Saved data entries
■ ■ ■ ■

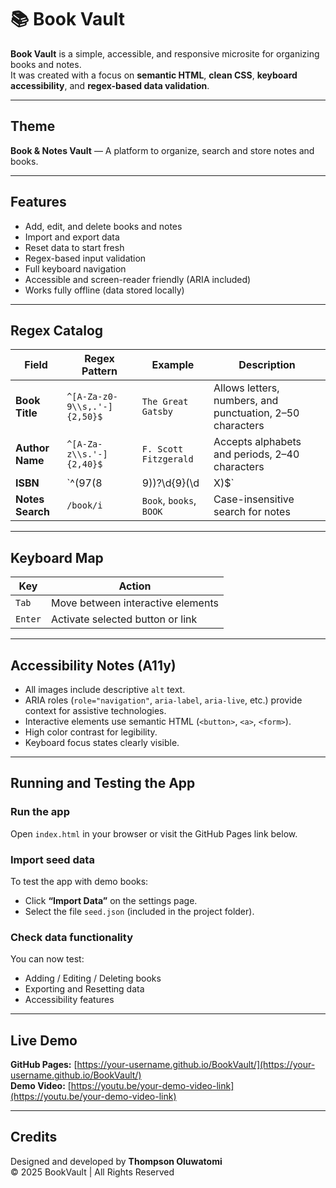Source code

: # 📚 Book Vault

**Book Vault** is a simple, accessible, and responsive microsite for organizing books and notes.  
It was created with a focus on **semantic HTML**, **clean CSS**, **keyboard accessibility**, and **regex-based data validation**.

---

## Theme
**Book & Notes Vault** — A platform to organize, search and store notes and books.

---

## Features
- Add, edit, and delete books and notes  
- Import and export data  
- Reset data to start fresh  
- Regex-based input validation  
- Full keyboard navigation  
- Accessible and screen-reader friendly (ARIA included)  
- Works fully offline (data stored locally)

---

## Regex Catalog

| Field | Regex Pattern | Example | Description |
|-------|----------------|----------|--------------|
| **Book Title** | `^[A-Za-z0-9\\s,.'-]{2,50}$` | `The Great Gatsby` | Allows letters, numbers, and punctuation, 2–50 characters |
| **Author Name** | `^[A-Za-z\\s.'-]{2,40}$` | `F. Scott Fitzgerald` | Accepts alphabets and periods, 2–40 characters |
| **ISBN** | `^(97(8|9))?\\d{9}(\\d|X)$` | `9783161484100` | Validates 10 or 13-digit ISBN |
| **Notes Search** | `/book/i` | `Book`, `books`, `BOOK` | Case-insensitive search for notes |

---

## Keyboard Map

| Key | Action |
|-----|--------|
| `Tab` | Move between interactive elements |
| `Enter` | Activate selected button or link |

---

## Accessibility Notes (A11y)
- All images include descriptive `alt` text.  
- ARIA roles (`role="navigation"`, `aria-label`, `aria-live`, etc.) provide context for assistive technologies.  
- Interactive elements use semantic HTML (`<button>`, `<a>`, `<form>`).  
- High color contrast for legibility.  
- Keyboard focus states clearly visible.

---

## Running and Testing the App

### Run the app
Open `index.html` in your browser or visit the GitHub Pages link below.

### Import seed data
To test the app with demo books:
- Click **“Import Data”** on the settings page.
- Select the file `seed.json` (included in the project folder).

### Check data functionality
You can now test:
- Adding / Editing / Deleting books
- Exporting and Resetting data
- Accessibility features

---

## Live Demo
**GitHub Pages:** [https://your-username.github.io/BookVault/](https://your-username.github.io/BookVault/)  
**Demo Video:** [https://youtu.be/your-demo-video-link](https://youtu.be/your-demo-video-link)

---

## Credits
Designed and developed by **Thompson Oluwatomi**  
© 2025 BookVault | All Rights Reserved
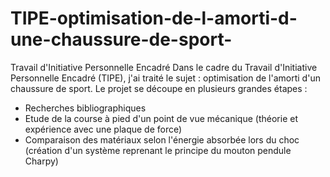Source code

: # TIPE-optimisation-de-l-amorti-d-une-chaussure-de-sport-
Travail d'Initiative Personnelle Encadré
Dans le cadre du Travail d'Initiative Personnelle Encadré (TIPE), j'ai traité le sujet : optimisation de l'amorti d'un chaussure de sport. 
Le projet se découpe en plusieurs grandes étapes : 
- Recherches bibliographiques
- Etude de la course à pied d'un point de vue mécanique (théorie et expérience avec une plaque de force)
- Comparaison des matériaux selon l'énergie absorbée lors du choc (création d'un système reprenant le principe du mouton pendule Charpy)
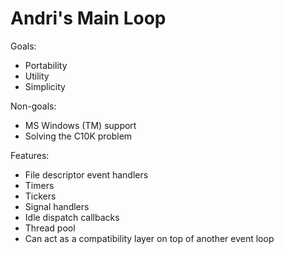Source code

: # Andri's Main Loop

Goals:
 * Portability
 * Utility
 * Simplicity

Non-goals:
 * MS Windows (TM) support
 * Solving the C10K problem

Features:
 * File descriptor event handlers
 * Timers
 * Tickers
 * Signal handlers
 * Idle dispatch callbacks
 * Thread pool
 * Can act as a compatibility layer on top of another event loop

■ ■ ■ ■

— EXERCISE OBJECTIVE —
Exactly as written, restate the lines above from the opening line through the one holding "## Live Demo", omitting the pictures.

— YOUR RESPONSE —
Source code

: # 📚 Book Vault

**Book Vault** is a simple, accessible, and responsive microsite for organizing books and notes.  
It was created with a focus on **semantic HTML**, **clean CSS**, **keyboard accessibility**, and **regex-based data validation**.

---

## Theme
**Book & Notes Vault** — A platform to organize, search and store notes and books.

---

## Features
- Add, edit, and delete books and notes  
- Import and export data  
- Reset data to start fresh  
- Regex-based input validation  
- Full keyboard navigation  
- Accessible and screen-reader friendly (ARIA included)  
- Works fully offline (data stored locally)

---

## Regex Catalog

| Field | Regex Pattern | Example | Description |
|-------|----------------|----------|--------------|
| **Book Title** | `^[A-Za-z0-9\\s,.'-]{2,50}$` | `The Great Gatsby` | Allows letters, numbers, and punctuation, 2–50 characters |
| **Author Name** | `^[A-Za-z\\s.'-]{2,40}$` | `F. Scott Fitzgerald` | Accepts alphabets and periods, 2–40 characters |
| **ISBN** | `^(97(8|9))?\\d{9}(\\d|X)$` | `9783161484100` | Validates 10 or 13-digit ISBN |
| **Notes Search** | `/book/i` | `Book`, `books`, `BOOK` | Case-insensitive search for notes |

---

## Keyboard Map

| Key | Action |
|-----|--------|
| `Tab` | Move between interactive elements |
| `Enter` | Activate selected button or link |

---

## Accessibility Notes (A11y)
- All images include descriptive `alt` text.  
- ARIA roles (`role="navigation"`, `aria-label`, `aria-live`, etc.) provide context for assistive technologies.  
- Interactive elements use semantic HTML (`<button>`, `<a>`, `<form>`).  
- High color contrast for legibility.  
- Keyboard focus states clearly visible.

---

## Running and Testing the App

### Run the app
Open `index.html` in your browser or visit the GitHub Pages link below.

### Import seed data
To test the app with demo books:
- Click **“Import Data”** on the settings page.
- Select the file `seed.json` (included in the project folder).

### Check data functionality
You can now test:
- Adding / Editing / Deleting books
- Exporting and Resetting data
- Accessibility features

---

## Live Demo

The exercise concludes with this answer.